N just for ur info, the buffet wif the cheesecake was ate in niagara, inside of a casino... Haha... Din gamble though, firstly there wsnt really enuff time n 2ndly, my luck in casinos haven been t good at all... Lost 10USD both times i tried playing so well, mebbe i shdnt play...

Thanksgiving break... PArt 1... Food...

Had a nice time last week... Din wanna do any hw at all, n well, i din do... Slacked here n there before gng to toronto for my thanksgiving holz... Shall split it the trip into several parts to talk about....
Part 1: Food...
It was darn shiok.... the food... think i grew a tummy liao after the few days of da yu da rou... Sian... Dim sum, jap buffet, international buffet,etc all contributed to it... Super shiok.... Long long time nv eat dim sum liao, the 6 of us really ordered a lot n ate until we're all fully satisfied... The international buffet was the most worth mentioning... Beef ribs! Lamb chops! Omg, so my fav kindaf meats... N the beef ribs are really nice... But A pity i ate too much before gng to the dessert section. Think the desserts offered is really the widest range in any buffet i've been to... They offer so many types of cakes, Black forest cake, mango cake, Fruit cake, N not to mention CHEESE CAKE!!! YEs, its a buffet which means u can eat as many slices as u want... The other pastries around like the different pies, n cookies, n moose, n (there's too many for me to list out) are oso darn nice... Ok, they look nice, i din manage to eat everything though... Ate the famous cookies, n oso pecan pie... N of cos, the cheese cake! Had like 1 slice of strawberry cheese cake n 3 slices of plain cheesecake... ITs not those cheapo type, but rather, those thick cheesy type... The ever-so-sinful type... Too bad i ate the beef ribs n stuff b4 tt, else i think i'd definitely save up my stomach for the cheese cake... Its been soooo long since i last ate, with each slice costing ard 4-5 USD in pittsburgh.... Even till now, i could still remember the cheese cake melting in my mouth, with the rich taste overwhelming me... N i must say, its comparable to those cheese cake in coffee bean or nydc, if not better.... The jap buffet itself wasnt bad too, too bad we went there at like 820 pm while it closes at 10 pm.... THe food is really not bad at all, n unlike those typical jap buffets, the chef dxn put like big cubes of rice wif lil ingredients in it, but rather, the rice is not in huge chunks at all... Yeah... But the waiting time for the food was a lil bad, n thus, we sat n ate all the way till 10 pm, haha.... too bad the last plate of sashimi din arrive though... But nevertheless, we all left feeling happy n satisfied n yet, not totally bloated... Ok, finally i'm done with the food...

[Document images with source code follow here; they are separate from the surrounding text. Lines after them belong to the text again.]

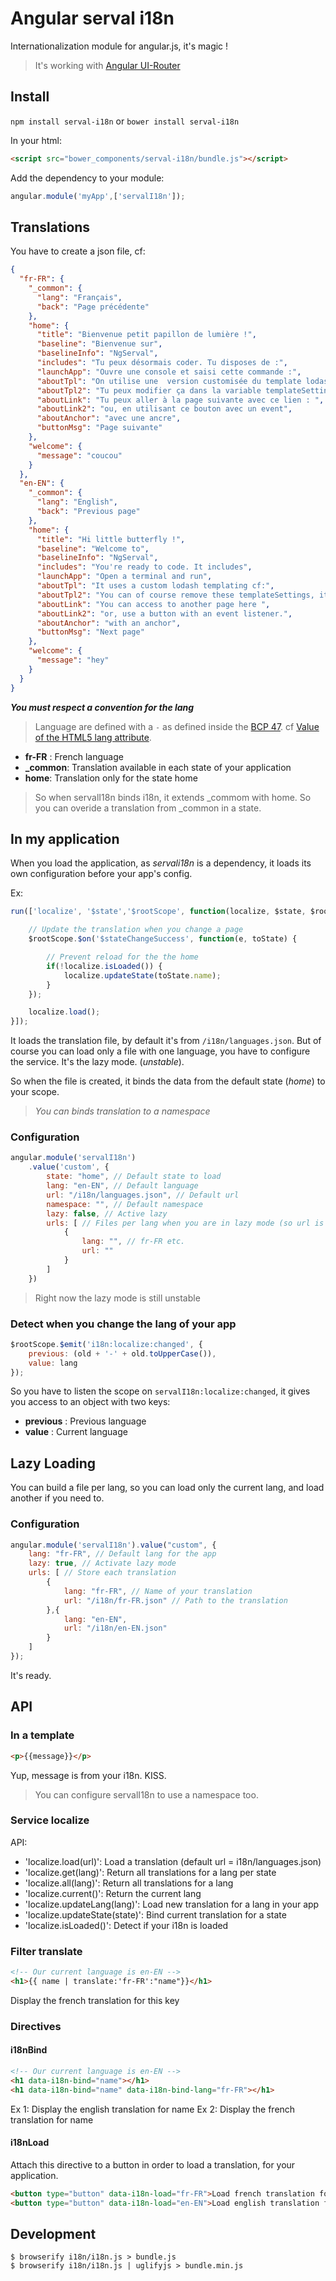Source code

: # Angular serval i18n

Internationalization module for angular.js, it's magic !

> It's working with [Angular UI-Router](https://github.com/angular-ui/ui-router/)

## Install

`npm install serval-i18n` or `bower install serval-i18n`

In your html:

```html
<script src="bower_components/serval-i18n/bundle.js"></script>
```

Add the dependency to your module:

```JavaScript
angular.module('myApp',['servalI18n']);
```

## Translations

You have to create a json file, cf:

```json
{
  "fr-FR": {
    "_common": {
      "lang": "Français",
      "back": "Page précédente"
    },
    "home": {
      "title": "Bienvenue petit papillon de lumière !",
      "baseline": "Bienvenue sur",
      "baselineInfo": "NgServal",
      "includes": "Tu peux désormais coder. Tu disposes de :",
      "launchApp": "Ouvre une console et saisi cette commande :",
      "aboutTpl": "On utilise une  version customisée du template lodash cf:",
      "aboutTpl2": "Tu peux modifier ça dans la variable templateSettings, on trouve ça dans ce fichier",
      "aboutLink": "Tu peux aller à la page suivante avec ce lien : ",
      "aboutLink2": "ou, en utilisant ce bouton avec un event",
      "aboutAnchor": "avec une ancre",
      "buttonMsg": "Page suivante"
    },
    "welcome": {
      "message": "coucou"
    }
  },
  "en-EN": {
    "_common": {
      "lang": "English",
      "back": "Previous page"
    },
    "home": {
      "title": "Hi little butterfly !",
      "baseline": "Welcome to",
      "baselineInfo": "NgServal",
      "includes": "You're ready to code. It includes",
      "launchApp": "Open a terminal and run",
      "aboutTpl": "It uses a custom lodash templating cf:",
      "aboutTpl2": "You can of course remove these templateSettings, it's located inside",
      "aboutLink": "You can access to another page here ",
      "aboutLink2": "or, use a button with an event listener.",
      "aboutAnchor": "with an anchor",
      "buttonMsg": "Next page"
    },
    "welcome": {
      "message": "hey"
    }
  }
}
```

***You must respect a convention for the lang***
> Language are defined with a `-` as defined inside the [BCP 47](http://tools.ietf.org/html/bcp47). cf [Value of the HTML5 lang attribute](http://webmasters.stackexchange.com/questions/28307/value-of-the-html5-lang-attribute).

- **fr-FR** : French language
- **_common**: Translation available in each state of your application
- **home**: Translation only for the state home

> So when servalI18n binds i18n, it extends _commom with home. So you can overide a translation from _common in a state.

## In my application

When you load the application, as *servali18n* is a dependency, it loads its own configuration before your app's config.

Ex:

```JavaScript
run(['localize', '$state','$rootScope', function(localize, $state, $rootScope) {

    // Update the translation when you change a page
    $rootScope.$on('$stateChangeSuccess', function(e, toState) {

        // Prevent reload for the the home
        if(!localize.isLoaded()) {
            localize.updateState(toState.name);
        }
    });

    localize.load();
}]);
```

It loads the translation file, by default it's from `/i18n/languages.json`. But of course you can load only a file with one language, you have to configure the service. It's the lazy mode. (*unstable*).

So when the file is created, it binds the data from the default state (*home*) to your scope.

> *You can binds translation to a namespace*

### Configuration

```JavaScript
angular.module('servalI18n')
    .value('custom', {
        state: "home", // Default state to load
        lang: "en-EN", // Default language
        url: "/i18n/languages.json", // Default url
        namespace: "", // Default namespace
        lazy: false, // Active lazy
        urls: [ // Files per lang when you are in lazy mode (so url is useless)
            {
                lang: "", // fr-FR etc.
                url: ""
            }
        ]
    })
```

> Right now the lazy mode is still unstable

### Detect when you change the lang of your app

```JavaScript
$rootScope.$emit('i18n:localize:changed', {
    previous: (old + '-' + old.toUpperCase()),
    value: lang
});
```

So you have to listen the scope on `servalI18n:localize:changed`, it gives you access to an object with two keys:

- **previous** : Previous language
- **value** : Current language

## Lazy Loading

You can build a file per lang, so you can load only the current lang, and load another if you need to.

### Configuration

```JavaScript
angular.module('servalI18n').value("custom", {
    lang: "fr-FR", // Default lang for the app
    lazy: true, // Activate lazy mode
    urls: [ // Store each translation
        {
            lang: "fr-FR", // Name of your translation
            url: "/i18n/fr-FR.json" // Path to the translation
        },{
            lang: "en-EN",
            url: "/i18n/en-EN.json"
        }
    ]
});
```

It's ready.


## API

### In a template

```html
<p>{{message}}</p>
```

Yup, message is from your i18n. KISS.

> You can configure servalI18n to use a namespace too.

### Service localize

API:

- 'localize.load(url)': Load a translation (default url = i18n/languages.json)
- 'localize.get(lang)': Return all translations for a lang per state
- 'localize.all(lang)': Return all translations for a lang
- 'localize.current()': Return the current lang
- 'localize.updateLang(lang)': Load new translation for a lang in your app
- 'localize.updateState(state)': Bind current translation for a state
- 'localize.isLoaded()': Detect if your i18n is loaded

### Filter translate

```html
<!-- Our current language is en-EN -->
<h1>{{ name | translate:'fr-FR':"name"}}</h1>
```
Display the french translation for this key

### Directives

#### i18nBind

```html
<!-- Our current language is en-EN -->
<h1 data-i18n-bind="name"></h1>
<h1 data-i18n-bind="name" data-i18n-bind-lang="fr-FR"></h1>
```

Ex 1: Display the english translation for name
Ex 2: Display the french translation for name

#### i18nLoad

Attach this directive to a button in order to load a translation, for your application.

```html
<button type="button" data-i18n-load="fr-FR">Load french translation for the app</button>
<button type="button" data-i18n-load="en-EN">Load english translation for the app</button>
```

## Development

```
$ browserify i18n/i18n.js > bundle.js
$ browserify i18n/i18n.js | uglifyjs > bundle.min.js
```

Tuesday, November 22, 2005

Just some stuff to bitch abt...

YEah this serves as a continuation of the previous post... I've been thinking recently bt stuff... As i've said, there's less work and so, more time to think bt stupid stuff... Darn bo liao right? But yeah... Got pissed twice over the weekend, despite the fact that it was a relaxing one... The first was during soccer... Hate ppl who chao pia during soccer, i.e. put in all their 110% effort to push n pull others... I mean comon lorz, its just a friendly match between us friends, surely there's no need for such rough treatment right? I've always been an advocate of peace, i admire those who're fast n just just qie me inside out... I have no complains... But if u're those who keep pusing n pulling, pls dun force me to push n pull too... I'm sure i can do a nice job of it too... Had a tm which couldnt click at all... Won only like 2/10 matches... Had a new guy on the tm, he's not bad, but just too like too focused on maintainin possession such tt he dxn even try to shoot... Have a person who kept sliding too... Its not tt the tackles were hard, but he just keeps coming again and again... Sianz.. even if he dxn spare a tot fer himself, but spare a thought for those playing wif him... Even if u dun care bt others, spare a thought for urself dude... N its darn irritating to have play interrupted becos of his sliding... N of cos, not to mention some turtles whom i just cant stand... Got used to it already liaoz though... ferever accusing me of bo jio... When comon lorz, not as though u got jio me in the first place too... But just tt u're always the one who complains 1st... N also, if u always no-show, n u nv let anyone know u're interested in anything, dun expect the whole world to keep asking u n stuff... Ok, maybe others will but me, hmmm... Sorry lorz... Freaking irritated lorz... But oh well, leaving for toronto in like a few hrs liao... So shallnt bother myself wif all these irritating stuff... Hope to have a really enjoyable stay, b4 the madness sinks in again... Haiz...

Sunday, November 20, 2005

A slack weekend...

This week has been quite not bad, work aint really that much n i have the time to actually relax for a while... The weekend was great, with me left with only my research stuff left to do... 1 homework for the weekend! How long have i not experienced that? Dunno... Only thing is, the free internet which i've been "leeching" upon is once again unavailable... Haiz... Nv minded spending 10+ for a stable internet connection, but fer some reason, my roommates dun seem particularly keen on 1... So well, i just slowly suck thumb n wait lorz...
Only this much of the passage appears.